*What to work on*:
When you reach the entries, transcribe each one exactly.

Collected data

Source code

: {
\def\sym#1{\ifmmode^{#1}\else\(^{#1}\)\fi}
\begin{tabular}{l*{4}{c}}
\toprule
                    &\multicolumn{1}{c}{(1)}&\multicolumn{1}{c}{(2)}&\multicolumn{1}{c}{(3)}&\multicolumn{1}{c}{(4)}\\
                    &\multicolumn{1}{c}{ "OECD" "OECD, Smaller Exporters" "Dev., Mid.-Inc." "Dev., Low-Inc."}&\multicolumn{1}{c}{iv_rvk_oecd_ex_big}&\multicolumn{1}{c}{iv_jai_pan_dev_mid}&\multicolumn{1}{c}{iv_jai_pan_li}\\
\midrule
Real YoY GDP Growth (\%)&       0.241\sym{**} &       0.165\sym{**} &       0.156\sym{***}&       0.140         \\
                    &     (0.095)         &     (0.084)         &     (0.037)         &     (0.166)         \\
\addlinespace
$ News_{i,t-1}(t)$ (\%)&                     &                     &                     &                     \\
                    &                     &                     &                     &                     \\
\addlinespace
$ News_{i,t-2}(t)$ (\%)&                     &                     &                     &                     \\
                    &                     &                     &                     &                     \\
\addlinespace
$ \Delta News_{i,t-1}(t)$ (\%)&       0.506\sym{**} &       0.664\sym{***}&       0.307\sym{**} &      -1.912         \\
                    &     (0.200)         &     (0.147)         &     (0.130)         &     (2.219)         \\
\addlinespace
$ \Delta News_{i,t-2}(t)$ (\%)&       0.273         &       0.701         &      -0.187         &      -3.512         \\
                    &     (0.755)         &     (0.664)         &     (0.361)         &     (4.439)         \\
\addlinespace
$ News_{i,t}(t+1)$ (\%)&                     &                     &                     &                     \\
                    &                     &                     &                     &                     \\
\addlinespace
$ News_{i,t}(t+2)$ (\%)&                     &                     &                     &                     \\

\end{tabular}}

*Solved problem*:
Source code

: {
\def\sym#1{\ifmmode^{#1}\else\(^{#1}\)\fi}
\begin{tabular}{l*{4}{c}}
\toprule
                    &\multicolumn{1}{c}{(1)}&\multicolumn{1}{c}{(2)}&\multicolumn{1}{c}{(3)}&\multicolumn{1}{c}{(4)}\\
                    &\multicolumn{1}{c}{ "OECD" "OECD, Smaller Exporters" "Dev., Mid.-Inc." "Dev., Low-Inc."}&\multicolumn{1}{c}{iv_rvk_oecd_ex_big}&\multicolumn{1}{c}{iv_jai_pan_dev_mid}&\multicolumn{1}{c}{iv_jai_pan_li}\\
\midrule
Real YoY GDP Growth (\%)&       0.241\sym{**} &       0.165\sym{**} &       0.156\sym{***}&       0.140         \\
                    &     (0.095)         &     (0.084)         &     (0.037)         &     (0.166)         \\
\addlinespace
$ News_{i,t-1}(t)$ (\%)&                     &                     &                     &                     \\
                    &                     &                     &                     &                     \\
\addlinespace
$ News_{i,t-2}(t)$ (\%)&                     &                     &                     &                     \\
                    &                     &                     &                     &                     \\
\addlinespace
$ \Delta News_{i,t-1}(t)$ (\%)&       0.506\sym{**} &       0.664\sym{***}&       0.307\sym{**} &      -1.912         \\
                    &     (0.200)         &     (0.147)         &     (0.130)         &     (2.219)         \\
\addlinespace
$ \Delta News_{i,t-2}(t)$ (\%)&       0.273         &       0.701         &      -0.187         &      -3.512         \\
                    &     (0.755)         &     (0.664)         &     (0.361)         &     (4.439)         \\
\addlinespace
$ News_{i,t}(t+1)$ (\%)&                     &                     &                     &                     \\
                    &                     &                     &                     &                     \\
\addlinespace
$ News_{i,t}(t+2)$ (\%)&                     &                     &                     &                     \\

\end{tabular}}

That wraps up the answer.